La Cour de cassation précise toutefois que l’équité n’est pas une source de droit. Ainsi, une décision de justice ne peut pas se fonder uniquement sur l’équité pour condamner et évaluer les frais engagés dans la procédure.

L’équité accompagne donc la règle de droit, mais la décision ne peut jamais être fondée sur la pure règle de l’équité. L'équité peut cependant aider à interpréter des règles de droit confuses.

Équité et autres modes de règlement des conflits

L'équité peut fonder des décisions ou avis dans le cadre de l'arbitrage et de la médiation.

En revanche, l'équité n'intervient pas dans la transaction. La transaction est un mode conventionnel de règlement des litiges (article 2044 du Code civil).

En principe, ce mode se retrouve dans un contrat sous la forme de clauses dites de conciliation. Les parties prévoient cette clause afin de trouver une solution amiable, si un litige intervient, avant de saisir toute juridiction.

Lire l'article Ooreka

Les parties négocient généralement en toute confidentialité et peuvent trouver une solution en faisant des concessions.

Équité et arbitrage

L'arbitrage est un mode de règlement des conflits ouvrant à des parties opposées dans un litige la possibilité de recourir par contrat à un arbitre (qui peut être, selon les cas, une personne physique professionnelle et impartiale, un organisme professionnel, etc.) pour qu'il tranche ce litige.

L'arbitre est librement choisi par les parties. L'arbitrage est très utilisé en droit commercial et en droit international.

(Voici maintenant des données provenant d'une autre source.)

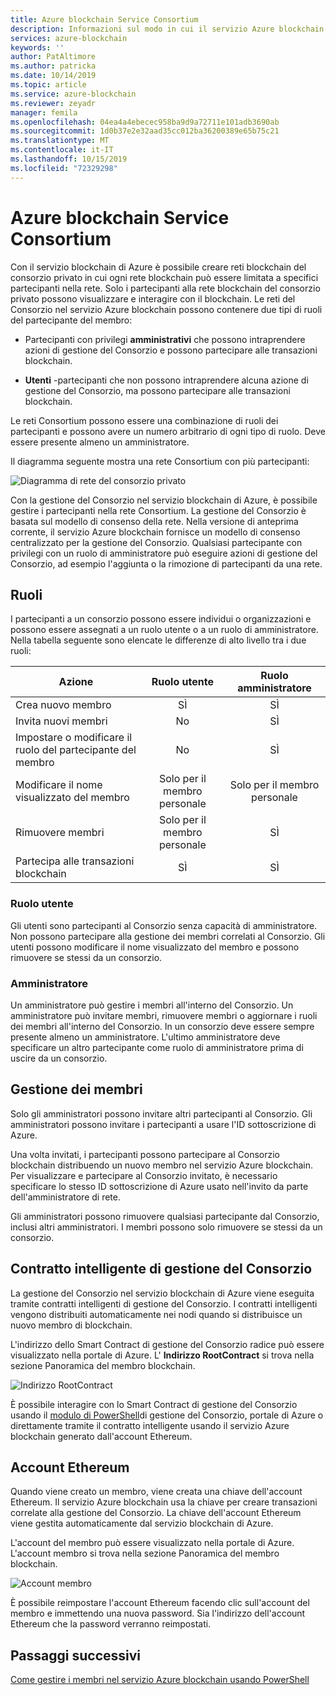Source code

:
 ```yaml
---
title: Azure blockchain Service Consortium
description: Informazioni sul modo in cui il servizio Azure blockchain usa un consorzio privato
services: azure-blockchain
keywords: ''
author: PatAltimore
ms.author: patricka
ms.date: 10/14/2019
ms.topic: article
ms.service: azure-blockchain
ms.reviewer: zeyadr
manager: femila
ms.openlocfilehash: 04ea4a4ebecec958ba9d9a72711e101adb3690ab
ms.sourcegitcommit: 1d0b37e2e32aad35cc012ba36200389e65b75c21
ms.translationtype: MT
ms.contentlocale: it-IT
ms.lasthandoff: 10/15/2019
ms.locfileid: "72329298"
---
```

# <a name="azure-blockchain-service-consortium"></a>Azure blockchain Service Consortium

Con il servizio blockchain di Azure è possibile creare reti blockchain del consorzio privato in cui ogni rete blockchain può essere limitata a specifici partecipanti nella rete. Solo i partecipanti alla rete blockchain del consorzio privato possono visualizzare e interagire con il blockchain. Le reti del Consorzio nel servizio Azure blockchain possono contenere due tipi di ruoli del partecipante del membro:

* Partecipanti con privilegi **amministrativi** che possono intraprendere azioni di gestione del Consorzio e possono partecipare alle transazioni blockchain.

* **Utenti** -partecipanti che non possono intraprendere alcuna azione di gestione del Consorzio, ma possono partecipare alle transazioni blockchain.

Le reti Consortium possono essere una combinazione di ruoli dei partecipanti e possono avere un numero arbitrario di ogni tipo di ruolo. Deve essere presente almeno un amministratore.

Il diagramma seguente mostra una rete Consortium con più partecipanti:

![Diagramma di rete del consorzio privato](./media/consortium/network-diagram.png)

Con la gestione del Consorzio nel servizio blockchain di Azure, è possibile gestire i partecipanti nella rete Consortium. La gestione del Consorzio è basata sul modello di consenso della rete. Nella versione di anteprima corrente, il servizio Azure blockchain fornisce un modello di consenso centralizzato per la gestione del Consorzio. Qualsiasi partecipante con privilegi con un ruolo di amministratore può eseguire azioni di gestione del Consorzio, ad esempio l'aggiunta o la rimozione di partecipanti da una rete.

## <a name="roles"></a>Ruoli

I partecipanti a un consorzio possono essere individui o organizzazioni e possono essere assegnati a un ruolo utente o a un ruolo di amministratore. Nella tabella seguente sono elencate le differenze di alto livello tra i due ruoli:

| Azione | Ruolo utente | Ruolo amministratore
|--------|:----:|:------------:|
| Crea nuovo membro | SÌ | SÌ |
| Invita nuovi membri | No | SÌ |
| Impostare o modificare il ruolo del partecipante del membro | No | SÌ |
| Modificare il nome visualizzato del membro | Solo per il membro personale | Solo per il membro personale |
| Rimuovere membri | Solo per il membro personale | SÌ |
| Partecipa alle transazioni blockchain | SÌ | SÌ |

### <a name="user-role"></a>Ruolo utente

Gli utenti sono partecipanti al Consorzio senza capacità di amministratore. Non possono partecipare alla gestione dei membri correlati al Consorzio. Gli utenti possono modificare il nome visualizzato del membro e possono rimuovere se stessi da un consorzio.

### <a name="administrator"></a>Amministratore

Un amministratore può gestire i membri all'interno del Consorzio. Un amministratore può invitare membri, rimuovere membri o aggiornare i ruoli dei membri all'interno del Consorzio.
In un consorzio deve essere sempre presente almeno un amministratore. L'ultimo amministratore deve specificare un altro partecipante come ruolo di amministratore prima di uscire da un consorzio.

## <a name="managing-members"></a>Gestione dei membri

Solo gli amministratori possono invitare altri partecipanti al Consorzio. Gli amministratori possono invitare i partecipanti a usare l'ID sottoscrizione di Azure.

Una volta invitati, i partecipanti possono partecipare al Consorzio blockchain distribuendo un nuovo membro nel servizio Azure blockchain. Per visualizzare e partecipare al Consorzio invitato, è necessario specificare lo stesso ID sottoscrizione di Azure usato nell'invito da parte dell'amministratore di rete.

Gli amministratori possono rimuovere qualsiasi partecipante dal Consorzio, inclusi altri amministratori. I membri possono solo rimuovere se stessi da un consorzio.

## <a name="consortium-management-smart-contract"></a>Contratto intelligente di gestione del Consorzio

La gestione del Consorzio nel servizio blockchain di Azure viene eseguita tramite contratti intelligenti di gestione del Consorzio. I contratti intelligenti vengono distribuiti automaticamente nei nodi quando si distribuisce un nuovo membro di blockchain.

L'indirizzo dello Smart Contract di gestione del Consorzio radice può essere visualizzato nella portale di Azure. L' **Indirizzo RootContract** si trova nella sezione Panoramica del membro blockchain.

![Indirizzo RootContract](./media/consortium/rootcontract-address.png)

È possibile interagire con lo Smart Contract di gestione del Consorzio usando il [modulo di PowerShell](manage-consortium-powershell.md)di gestione del Consorzio, portale di Azure o direttamente tramite il contratto intelligente usando il servizio Azure blockchain generato dall'account Ethereum.

## <a name="ethereum-account"></a>Account Ethereum

Quando viene creato un membro, viene creata una chiave dell'account Ethereum. Il servizio Azure blockchain usa la chiave per creare transazioni correlate alla gestione del Consorzio. La chiave dell'account Ethereum viene gestita automaticamente dal servizio blockchain di Azure.

L'account del membro può essere visualizzato nella portale di Azure. L'account membro si trova nella sezione Panoramica del membro blockchain.

![Account membro](./media/consortium/member-account.png)

È possibile reimpostare l'account Ethereum facendo clic sull'account del membro e immettendo una nuova password. Sia l'indirizzo dell'account Ethereum che la password verranno reimpostati.  

## <a name="next-steps"></a>Passaggi successivi

[Come gestire i membri nel servizio Azure blockchain usando PowerShell](manage-consortium-powershell.md)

Pour accéder à l'arbitrage, il existe deux types de conventions, le compromis d'arbitrage et la clause compromissoire.

Compromis d'arbitrage

Il s'agit de la convention par laquelle les parties à un litige déjà né décident de le soumettre à un ou plusieurs arbitres. Le compromis doit désigner l'arbitre et préciser les questions auxquelles ils doivent répondre.

Clause compromissoire

Avec cette clause, les parties à un contrat décident de soumettre à l'arbitrage les conflits qui peuvent survenir dans le cadre de ce contrat. La clause doit être rédigée par écrit et rattachée au contrat principal.

L'article 1512 du Code de procédure civile prévoit que « l'arbitre statue en amiable composition si les parties lui ont confié cette mission ».

Les parties choisissent leur arbitre, souvent un professionnel, et acceptent de s'en remettre au sens de l'équité. Bien sûr, l'arbitre peut retenir une solution juridique si, pour lui, elle est conforme à l'équité.

Équité et médiation

La médiation désigne la tentative de résolution amiable des litiges par l'intervention d'une tierce personne. Elle peut être conventionnelle ou judiciaire (décidée par un juge mais toujours avec l'accord des parties).

Le médiateur (personne physique, association ou autre) doit accomplir sa mission avec impartialité, compétence et diligence.

Lorsque le médiateur se prononce en équité, il n’ignore pas le droit. Il veille à préserver l’égalité des parties pendant le processus de médiation et à l’équité lors de l’engagement des parties.

Dans l’arbitrage, l'arbitre tranche. En revanche, dans la médiation, le médiateur propose une solution.

Le médiateur peut donner un avis fondé sur l'équité. En matière de médiation, un avis est proposé par le médiateur suite à plusieurs échanges entre les parties et par rapport à leurs attentes. Ainsi, l'avis fondé sur l'équité se construit suite à un travail partagé entre les parties et le médiateur.

La médiation est une sorte de négociation facilitée par un tiers impartial. Si les parties ne parviennent pas à un accord, le juge peut être saisi pour trancher.